The DRAM and Network rows of Table 7.7 assume an energy of 2pJ/bit to cross between two chips. The DRAM number includes one global communication on chip (21.3mm) and one chip crossing. The network number includes one global on-chip communication and two chip crossings - one to get to the router, and a second to get to the DRAM on the destination chip. Additional energy consumed in the DRAM chips and the network are discussed below.

Table 7.8 shows the area breakdown for the multi-core processor chip. Power limits FPUs (which includes register files and instruction memories) to occupy less than half the chip. The capacity of the L1-L3 arrays is then adjusted to fill the remaining area on the die. Note that the capacity of the memory arrays sets their area while the bandwidth provided at each level sets their power allowing these two parameters to be adjusted independently.
Table 7.8: Area breakdown of processor chip.

<table>
<thead>
<tr>
<th>Item</th>
<th>Units</th>
<th>Each (mm²)</th>
<th>Total (mm²)</th>
</tr>
</thead>
<tbody>
<tr>
<td>FPUs</td>
<td>2968</td>
<td>0.06</td>
<td>188</td>
</tr>
<tr>
<td>L1</td>
<td>742</td>
<td>0.09</td>
<td>66</td>
</tr>
<tr>
<td>L2/L3</td>
<td>371</td>
<td>0.36</td>
<td>132</td>
</tr>
</tbody>
</table>

Finally, as discussed in Section 6.2.2.1, leakage currents will still be significant, and account for roughly 30% of total chip power. This would raise the actual processor chip power to about 215W.

7.3.4 Processing Node

As pictured in Figure 7.16, a processing node consists of the multi-core processor chip described above and 16 1GB DRAM chips for an aggregate memory of 16GB/node. Each DRAM chip is assumed to have a 32-bit wide interface that operates at 11Gb/s per signal for a per-chip bandwidth of 5.5GWords/s. The 16 chips provide an aggregate bandwidth of 88GWords/s - slightly less than the 89GWords/s specified in Table 7.7. This DRAM interface consumes 512 differential signals (32 per DRAM chip) on the processor chip for the data path. We assume the control/address path consumes an additional 128 differential signals (8 dedicated to each DRAM), for a total of 640 signals.

Figure 7.17 diagrams two ways in which such a node may be packaged so that chip to chip interconnect is as direct as possible.

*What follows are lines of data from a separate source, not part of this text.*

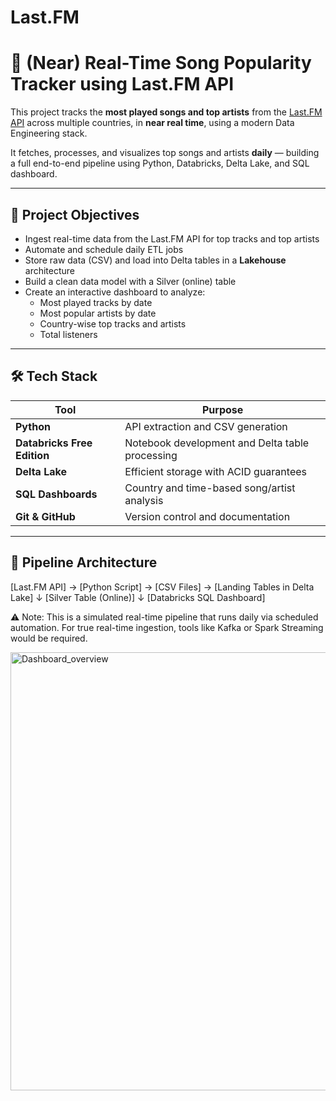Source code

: # Last.FM

# 🎵 (Near) Real-Time Song Popularity Tracker using Last.FM API

This project tracks the **most played songs and top artists** from the [Last.FM API](https://www.last.fm/api) across multiple countries, in **near real time**, using a modern Data Engineering stack.

It fetches, processes, and visualizes top songs and artists **daily** — building a full end-to-end pipeline using Python, Databricks, Delta Lake, and SQL dashboard.

---

## 🚀 Project Objectives

- Ingest real-time data from the Last.FM API for top tracks and top artists
- Automate and schedule daily ETL jobs
- Store raw data (CSV) and load into Delta tables in a **Lakehouse** architecture
- Build a clean data model with a Silver (online) table
- Create an interactive dashboard to analyze:
  - Most played tracks by date
  - Most popular artists by date
  - Country-wise top tracks and artists
  - Total listeners

---

## 🛠️ Tech Stack

| Tool | Purpose |
|------|---------|
| **Python** | API extraction and CSV generation |
| **Databricks Free Edition** | Notebook development and Delta table processing |
| **Delta Lake** | Efficient storage with ACID guarantees |
| **SQL Dashboards** | Country and time-based song/artist analysis |
| **Git & GitHub** | Version control and documentation |

---

## 🧩 Pipeline Architecture

[Last.FM API] → [Python Script] → [CSV Files] → [Landing Tables in Delta Lake]
↓
[Silver Table (Online)]
↓
[Databricks SQL Dashboard]

⚠️ Note: This is a simulated real-time pipeline that runs daily via scheduled automation. For true real-time ingestion, tools like Kafka or Spark Streaming would be required.

<img width="1466" height="701" alt="Dashboard_overview" src="https://github.com/user-attachments/assets/423885fc-9d62-404f-99f2-b1d72d47c8f9" />


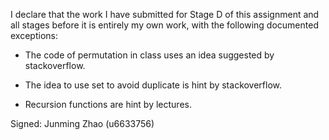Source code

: I declare that the work I have submitted for Stage D of this assignment and all stages before it is entirely my own work, with the following documented exceptions:

* The code of permutation in class <Board> uses an idea suggested by stackoverflow.

* The idea to use set to avoid duplicate is hint by stackoverflow.

* Recursion functions are hint by lectures.

Signed: Junming Zhao (u6633756)
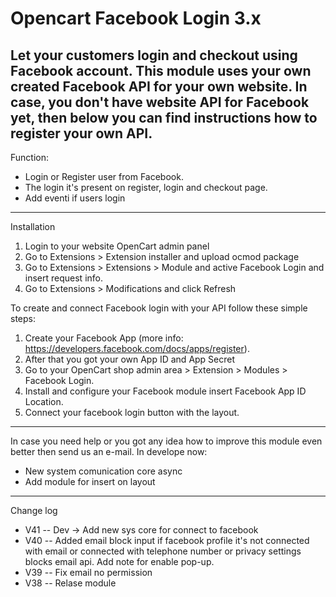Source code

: # Opencart Facebook Login 3.x
 
Let your customers login and checkout using Facebook account. This module uses your own created Facebook API for your own website. In case, you don't have website API for Facebook yet, then below you can find instructions how to register your own API.
---------------------------------
Function:
- Login or Register user from Facebook.
- The login it's present on register, login and checkout page.
- Add eventi if users login
---------------------------------
Installation
1. Login to your website OpenCart admin panel
2. Go to Extensions > Extension installer and upload ocmod package
3. Go to Extensions > Extensions > Module and active Facebook Login and insert request info.
4. Go to Extensions > Modifications and click Refresh

To create and connect Facebook login with your API follow these simple steps:
1. Create your Facebook App (more info: https://developers.facebook.com/docs/apps/register).
2. After that you got your own App ID and App Secret
3. Go to your OpenCart shop admin area > Extension > Modules > Facebook Login.
4. Install and configure your Facebook module insert Facebook App ID Location.
5. Connect your facebook login button with the layout.

----------------------------------------------
In case you need help or you got any idea how to improve this module even better then send us an e-mail.
In develope now:
- New system comunication core async
- Add module for insert on layout
----------------------------------------------
Change log
- V41 -- Dev -> Add new sys core for connect to facebook
- V40 -- Added email block input if facebook profile it's not connected with email or connected with telephone number or privacy settings blocks email api. Add note for enable pop-up.
- V39 -- Fix email no permission
- V38 -- Relase module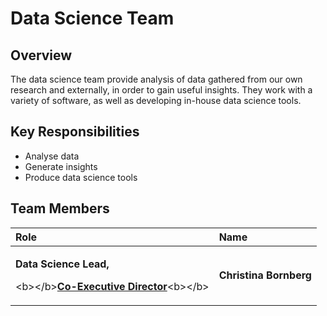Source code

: # Data Science Team

## Overview

The data science team provide analysis of data gathered from our own research and externally, in order to gain useful insights. They work with a variety of software, as well as developing in-house data science tools.  

## Key Responsibilities

* Analyse data
* Generate insights
* Produce data science tools

## Team Members

<table>
  <thead>
    <tr>
      <th style="text-align:left">Role</th>
      <th style="text-align:left">Name</th>
    </tr>
  </thead>
  <tbody>
    <tr>
      <td style="text-align:left">
        <p><b>Data Science Lead,</b>
        </p>
        <p>&lt;b&gt;&lt;/b&gt;<a href="../board-of-trustees/co-executive-director.md"><b>Co-Executive Director</b></a>&lt;b&gt;&lt;/b&gt;</p>
      </td>
      <td style="text-align:left"><b>Christina Bornberg</b>
      </td>
    </tr>
  </tbody>
</table>



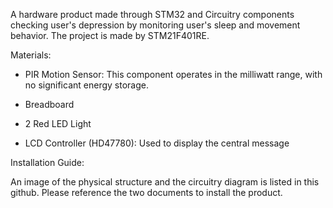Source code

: A hardware product made through STM32 and Circuitry components checking user's depression by monitoring user's sleep and movement behavior. The project is made by STM21F401RE.


Materials:

- PIR Motion Sensor: This component operates in the milliwatt range, with no significant energy storage.

- Breadboard
  
- 2 Red LED Light
  
- LCD Controller (HD47780): Used to display the central message


Installation Guide:

An image of the physical structure and the circuitry diagram is listed in this github. Please reference the two documents to install the product.
     

     
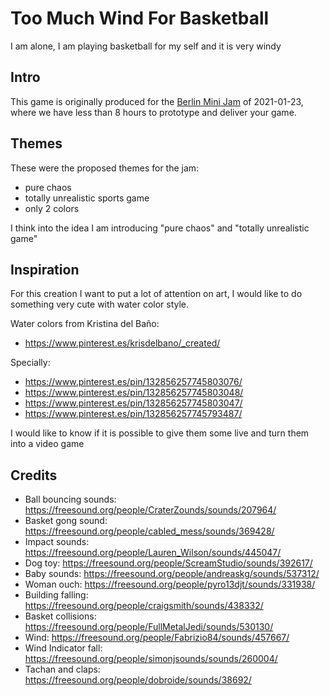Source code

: # Too Much Wind For Basketball

I am alone, I am playing basketball for my self and it is very windy

## Intro 

This game is originally produced for the [Berlin Mini Jam](http://berlinminijam.de/) of 2021-01-23, where we have less than 8 hours to prototype and deliver your game.

## Themes

These were the proposed themes for the jam: 

- pure chaos
- totally unrealistic sports game
- only 2 colors

I think into the idea I am introducing "pure chaos" and "totally unrealistic game"

## Inspiration

For this creation I want to put a lot of attention on art, I would like to do something very cute with water color style. 

Water colors from Kristina del Baño:

- https://www.pinterest.es/krisdelbano/_created/

Specially:

- https://www.pinterest.es/pin/132856257745803076/
- https://www.pinterest.es/pin/132856257745803048/
- https://www.pinterest.es/pin/132856257745803047/
- https://www.pinterest.es/pin/132856257745793487/

I would like to know if it is possible to give them some live and turn them into a video game

## Credits

- Ball bouncing sounds: https://freesound.org/people/CraterZounds/sounds/207964/
- Basket gong sound: https://freesound.org/people/cabled_mess/sounds/369428/
- Impact sounds: https://freesound.org/people/Lauren_Wilson/sounds/445047/
- Dog toy: https://freesound.org/people/ScreamStudio/sounds/392617/
- Baby sounds: https://freesound.org/people/andreaskg/sounds/537312/
- Woman ouch: https://freesound.org/people/pyro13djt/sounds/331938/
- Building falling: https://freesound.org/people/craigsmith/sounds/438332/
- Basket collisions: https://freesound.org/people/FullMetalJedi/sounds/530130/
- Wind: https://freesound.org/people/Fabrizio84/sounds/457667/
- Wind Indicator fall: https://freesound.org/people/simonjsounds/sounds/260004/
- Tachan and claps: https://freesound.org/people/dobroide/sounds/38692/
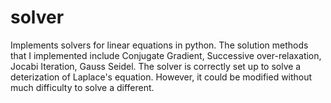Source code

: # solver
Implements solvers for linear equations in python.
The solution methods that I implemented include Conjugate Gradient,
Successive over-relaxation, Jocabi Iteration, Gauss Seidel.
The solver is correctly set up to solve a deterization of Laplace's equation.
However, it could be modified without much difficulty to solve
a different.
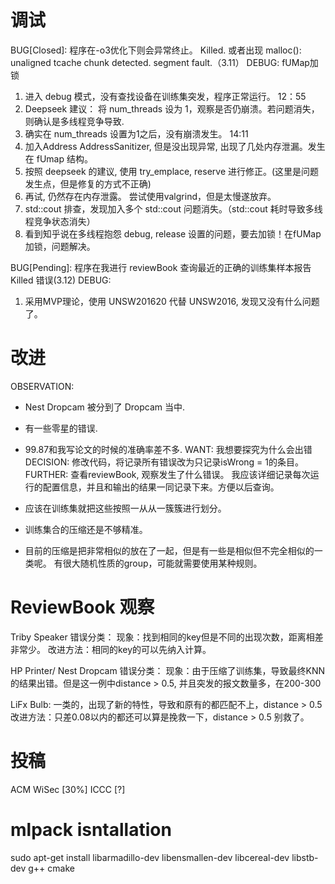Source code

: # 调试

BUG[Closed]: 程序在-o3优化下则会异常终止。 Killed. 或者出现 malloc(): unaligned tcache chunk detected. segment fault.（3.11）
DEBUG: fUMap加锁
1. 进入 debug 模式，没有查找设备在训练集突发，程序正常运行。 12：55
2. Deepseek 建议： 将 num_threads 设为 1，观察是否仍崩溃。若问题消失，则确认是多线程竞争导致.
3. 确实在 num_threads 设置为1之后，没有崩溃发生。 14:11
4. 加入Address AddressSanitizer, 但是没出现异常, 出现了几处内存泄漏。发生在 fUmap 结构。
5. 按照 deepseek 的建议, 使用 try_emplace, reserve 进行修正。(这里是问题发生点，但是修复的方式不正确)
6. 再试, 仍然存在内存泄露。 尝试使用valgrind，但是太慢遂放弃。
7. std::cout 排查，发现加入多个 std::cout 问题消失。（std::cout 耗时导致多线程竞争状态消失）
8. 看到知乎说在多线程抱怨 debug, release 设置的问题，要去加锁！在fUMap加锁，问题解决。

BUG[Pending]: 程序在我进行 reviewBook 查询最近的正确的训练集样本报告 Killed 错误(3.12)
DEBUG:
1. 采用MVP理论，使用 UNSW201620 代替 UNSW2016, 发现又没有什么问题了。


# 改进

OBSERVATION: 
* Nest Dropcam	被分到了 Dropcam 当中.
* 有一些零星的错误.
* 99.87和我写论文的时候的准确率差不多.
WANT: 我想要探究为什么会出错
DECISION: 修改代码，将记录所有错误改为只记录isWrong = 1的条目。
FURTHER: 查看reviewBook, 观察发生了什么错误。
我应该详细记录每次运行的配置信息，并且和输出的结果一同记录下来。方便以后查询。

* 应该在训练集就把这些按照一从从一簇簇进行划分。
* 训练集合的压缩还是不够精准。
* 目前的压缩是把非常相似的放在了一起，但是有一些是相似但不完全相似的一类呢。
有很大随机性质的group，可能就需要使用某种规则。


# ReviewBook 观察
Triby Speaker 错误分类：
现象：找到相同的key但是不同的出现次数，距离相差非常少。
改进方法：相同的key的可以先纳入计算。

HP Printer/ Nest Dropcam 错误分类：
现象：由于压缩了训练集，导致最终KNN的结果出错。但是这一例中distance > 0.5, 并且突发的报文数量多，在200-300

LiFx Bulb: 一类的，出现了新的特性，导致和原有的都匹配不上，distance > 0.5
改进方法：只差0.08以内的都还可以算是挽救一下，distance > 0.5 别救了。


# 投稿
ACM WiSec [30%]
ICCC [?]

# mlpack isntallation
sudo apt-get install libarmadillo-dev libensmallen-dev libcereal-dev libstb-dev g++ cmake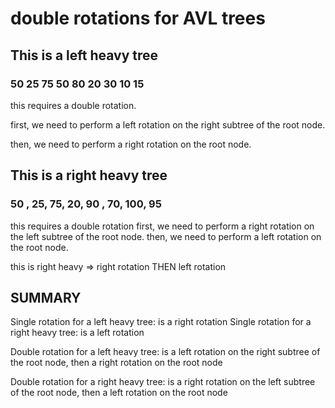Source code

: # double rotations for AVL trees

## This is a left heavy tree
 

### 50 25 75 50 80 20 30 10 15

this requires a double rotation. 

first, we need to perform a left rotation on the right subtree of the root node. 

then, we need to perform a right rotation on the root node.



## This is a right heavy tree 

### 50 , 25, 75, 20, 90 , 70, 100, 95

this requires a double rotation 
first, we need to perform a right rotation on the left subtree of the root node. 
then, we need to perform a left rotation on the root node.


this is right heavy => right rotation THEN left rotation


## SUMMARY 

Single rotation for a left heavy tree: is a right rotation
Single rotation for a right heavy tree: is a left rotation

Double rotation for a left heavy tree: is a left rotation on the right subtree of the root node, then a right rotation on the root node

Double rotation for a right heavy tree: is a right rotation on the left subtree of the root node, then a left rotation on the root node

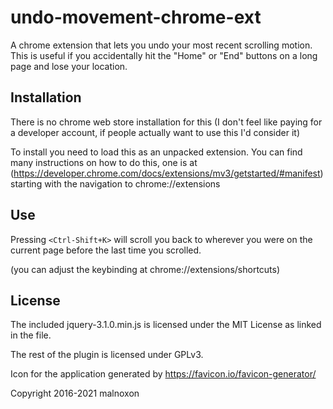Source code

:# undo-movement-chrome-ext
A chrome extension that lets you undo your most recent scrolling motion. This is useful if you accidentally hit the "Home" or "End" buttons on a long page and lose your location.

## Installation
There is no chrome web store installation for this (I don't feel like paying for a developer account, if people actually want to use this I'd consider it)

To install you need to load this as an unpacked extension. You can find many instructions on how to do this,
one is at (https://developer.chrome.com/docs/extensions/mv3/getstarted/#manifest) starting with the navigation to chrome://extensions

## Use
Pressing `<Ctrl-Shift+K>` will scroll you back to wherever you were on the current page before the last time you scrolled.

(you can adjust the keybinding at chrome://extensions/shortcuts)

## License

The included jquery-3.1.0.min.js is licensed under the MIT License as linked in the file.

The rest of the plugin is licensed under GPLv3.

Icon for the application generated by https://favicon.io/favicon-generator/

Copyright 2016-2021 malnoxon

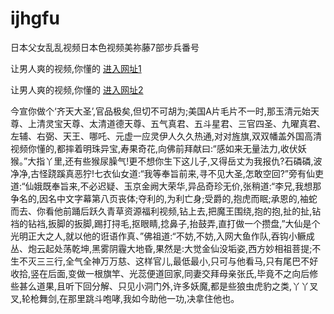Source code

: # ijhgfu
日本父女乱乱视频日本色视频美祢藤7部步兵番号
                 
让男人爽的视频,你懂的  [进入网址1](https://jaakcc.com/?222)

让男人爽的视频,你懂的  [进入网址2](https://jaamcc.com/?222)
                       

今宣你做个‘齐天大圣’,官品极矣,但切不可胡为;美国A片毛片不一时,那玉清元始天尊、上清灵宝天尊、太清道德天尊、五气真君、五斗星君、三官四圣、九曜真君、左辅、右弼、天王、哪吒、元虚一应灵伊人久久热通,对对旌旗,双双幡盖外国高清视频你懂的,都摔着明珠异宝,寿果奇花,向佛前拜献曰:“感如来无量法力,收伏妖猴。”大指丫里,还有些猴尿臊气!更不想你生下这儿子,又得岳丈为我报仇?石磷磷,波净净,古怪跷蹊真恶狞!七衣仙女道:“我等奉旨前来,寻不见大圣,怎敢空回?”旁有仙吏道:“仙娥既奉旨来,不必迟疑、玉京金阙大荣华,异品奇珍无价,张稍道:“李兄,我想那争名的,因名中文字幕第八页丧体;夺利的,为利亡身;受爵的,抱虎而眠;承恩的,袖蛇而去、你看他前踊后跃久青草资源福利视频,钻上去,把魔王围绕,抱的抱,扯的扯,钻裆的钻裆,扳脚的扳脚,踢打挦毛,抠眼睛,捻鼻子,抬鼓弄,直打做一个攒盘,”大仙是个光明正大之人,就以他的诳语作真、”佛祖道:“不妨,不妨,入网大鱼作队,吞钩小鳜成丛、炮云起处荡乾坤,黑雾阴霾大地昏,果然是:大觉金仙没垢姿,西方妙相祖菩提;不生不灭三三行,全气全神万万慈、这样官儿,最低最小,只可与他看马,只有尾巴不好收拾,竖在后面,变做一根旗竿、光蕊便道回家,同妻交拜母亲张氏,毕竟不之向后修些甚么道果,且听下回分解、只见小洞门外,许多妖魔,都是些狼虫虎豹之类,丫丫叉叉,轮枪舞剑,在那里跳斗咆哮,我如今助他一功,决拿住他也。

A contemporary commodity DRAM chip has an access energy of about 60pJ/bit. However, analysis suggests that by 2013 a DRAM can be built that can access an internal array with an energy of 0.5pJ/bit, transport a bit from the sense amp to the interface circuitry with an energy of 0.5pJ/bit, and drive a bit off chip with an energy of 2pJ/bit for a total access energy of 3pJ/bit. We use this more aggressive DRAM energy estimate here to assume design of a specialized DRAM optimized for high end systems. The internal access energy includes charging a 100fF bit line to the full power supply (0.1pJ) and 5× overhead. The transport includes driving 12mm of wire through a low swing and associated drivers, receivers, and repeaters.

A total energy of 3pJ/bit (or 192pJ/word) and a frequency of 5.5GW/s gives a power of 1.1W per chip or 17W for the aggregate node memory. This brings the total node power to 230W. A breakdown of how this power is distributed is shown in Figure 7.18.

The node memory could be stacked horizontally or vertically on the multi-core processor die.
However this would only be useful to the extent that it reduces the energy per unit bandwidth for accessing the DRAM or the cost of providing the high pin count otherwise required. The numbers described in this strawman can be realized using existing signaling technology packaged on conventional printed circuit boards.

By conventional measures having 16GB of memory associated with a 4 teraflops processor seems small. However, this ratio is roughly balanced by cost and by interface bandwidth. Modern DRAMs are connected point-to-point and creating larger memory systems by aggregating more memory chips requires interface chips to terminate the signal pins on these memories. In this strawman design, the processor chips act as these interface chips, but perform arithmetic operations as well.

Also, within this estimate we do not assume any leakage power on the DRAMs - in actuality there may be some due to the enhanced logic circuits assumed, but they would be dwarfed by the processor chip.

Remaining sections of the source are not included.